Intel goes all-in on high-bandwidth memory with their Xeon Max CPUs, GPUs- Technology News, Firstpost

It seems that Intel’s latest plan to ward off rivals from high-performance computing workloads involves a CPU with large stacks of high-bandwidth memory and new kinds of accelerators, plus its long-awaited data center GPU that will go head-to-head against Nvidia’s most powerful chips.

The Intel Xeon Max processor is part of the company’s new branding for HPC products. Along with the Max GPU series, the new Xeon Max CPUs are optimized for HPC deployments. In this generation, this is the product previously known as “Sapphire Rapids HBM” combining a next-gen Xeon CPU with HBM onboard to increase memory bandwidth for HPC applications.

The Xeon Max CPUs
The Xeon Max Series will pack up to 56 performance cores, which are based on the same Golden Cove microarchitecture features as Intel’s 12th-Gen Core CPUs, which debuted last year. Like the vanilla Sapphire Rapids chips coming next year, these chips will support DDR5, PCIe 5.0 and Compute Express Link (CXL) 1.1, which will enable memory to be directly attached to the CPU over PCIe 5.0.

Xeon Max, which comes with a thermal design power (TDP) of 350W, comes with 20 accelerators built in for artificial intelligence and HPC workloads. These accelerator types include Intel Advanced Vector Extensions 512 (AVX-512) and Intel Deep Learning Boost (DL Boost), Intel Data Streaming Accelerator (DSA), and Intel Advanced Matrix Extensions (AMX).
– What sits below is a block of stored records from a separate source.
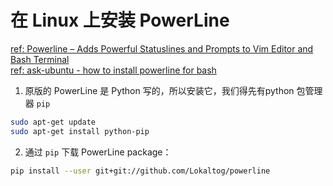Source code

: # 在 Linux 上安装 PowerLine  
[ref: Powerline – Adds Powerful Statuslines and Prompts to Vim Editor and Bash Terminal](https://www.tecmint.com/powerline-adds-powerful-statuslines-and-prompts-to-vim-and-bash/)  
[ref: ask-ubuntu - how to install powerline for bash](https://askubuntu.com/questions/283908/how-can-i-install-and-use-powerline-plugin/953875#953875)  

1. 原版的 PowerLine 是 Python 写的，所以安装它，我们得先有python 包管理器 `pip`  
  ```bash
  sudo apt-get update  
  sudo apt-get install python-pip
  ```
2. 通过 `pip` 下载 PowerLine package：  
  ```bash
  pip install --user git+git://github.com/Lokaltog/powerline
  ```
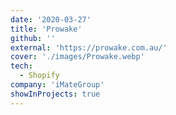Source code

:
 ```yaml
---
date: '2020-03-27'
title: 'Prowake'
github: ''
external: 'https://prowake.com.au/'
cover: './images/Prowake.webp'
tech:
  - Shopify
company: 'iMateGroup'
showInProjects: true
---
```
With AVX-512, Intel claimed a Xeon Max-based system can provide double the deep learning training performance of a system using AMD’s high-end Epyc 7763 CPU, using the MLPerf DeepCAM benchmark. But with AMX, the company said the Xeon Max system can provide 3.6 times faster performance. As usual, we should take any performance claims with a grain of salt.

Unlike vanilla Sapphire Rapids, Xeon Max will come with 64GB of HBM2e, which will give the CPU roughly 1TB/s of memory bandwidth and more than 1GB per core.

With 64GB of HBM2e, a dual-socket server with two Xeon Max CPUs will pack 128GB in total. This is significant because you can use the HBM as system memory and, as a result, forget about putting in any DRAM modules if you’re fine with that kind of capacity.

McVeigh said this configuration, called HBM-only mode, can help data center operators save on money as well as power, and there is no need to any code changes for software to recognize HBM.

But for data center operators who want to use DDR memory as extra capacity or as the system memory, there are options. In HBM flat mode, the HBM and DDR act as two memory regions, but for software to recognize this, code changes are needed. In HBM caching mode, the HBM acts as a cache for the DDR; this requires no code changes.

McVeigh claimed that HBM helps Xeon Max deliver a major improvement in performance per watt over AMD’s HPC-focused Epyc 7773X, which comes with 768MB of L3 cache. With DDR5 memory installed, Intel said a Xeon Max-based system uses 63 per cent lower power than the Epyc-based system to provide the same level of performance for the High-Performance Conjugate Gradients benchmark. With only HBM, the Xeon Max system uses 67 per cent less power, according to Intel.

The Xeon Max GPUs
While Intel’s Data Center GPU Max Series lacks a creative brand name like Xeon, the company is hoping the accelerator formerly known as Ponte Vecchio will make the company more competitive with data center GPUs from Nvidia, which has a solid lead, and AMD, which is catching up.

The chipmaker called the Max Series GPU its “highest density processor” because of how it packs more than 100 billion transistors into a system-on-package comprising 47 chiplets, known as “tiles” in Intel lingo. These tiles are brought together on the package using Intel’s advanced packaging technologies: embedded multi-die interconnect bridge (EMIB) and Foveros.

The Max Series GPU comes with up to 128 cores based on the Intel Xe HPC microarchitecture, an HPC-focused branch of the chipmaker’s Xe GPU architecture. McVeigh said this allows the GPU’s most powerful configuration to provide 52 teraflops of peak FP64 throughput, a key measure for HPC.

The GPU also comes with up to 128 ray tracing units, which are geared for traditional simulation software as well as digital content creation and pre-visualization applications. Each GPU has 16 Xe Link ports to allow multiple GPUs to directly communicate with each other.

Like Xeon Max, the Max Series GPU comes equipped with HBM2e, except the capacity in this case goes up to 128GB. The GPU also packs a lot of cache, with a maximum of 408MB of Rambo L2 cache (Rambo stands for “random access memory, bandwidth optimized”) and up to 64MB of L1 cache.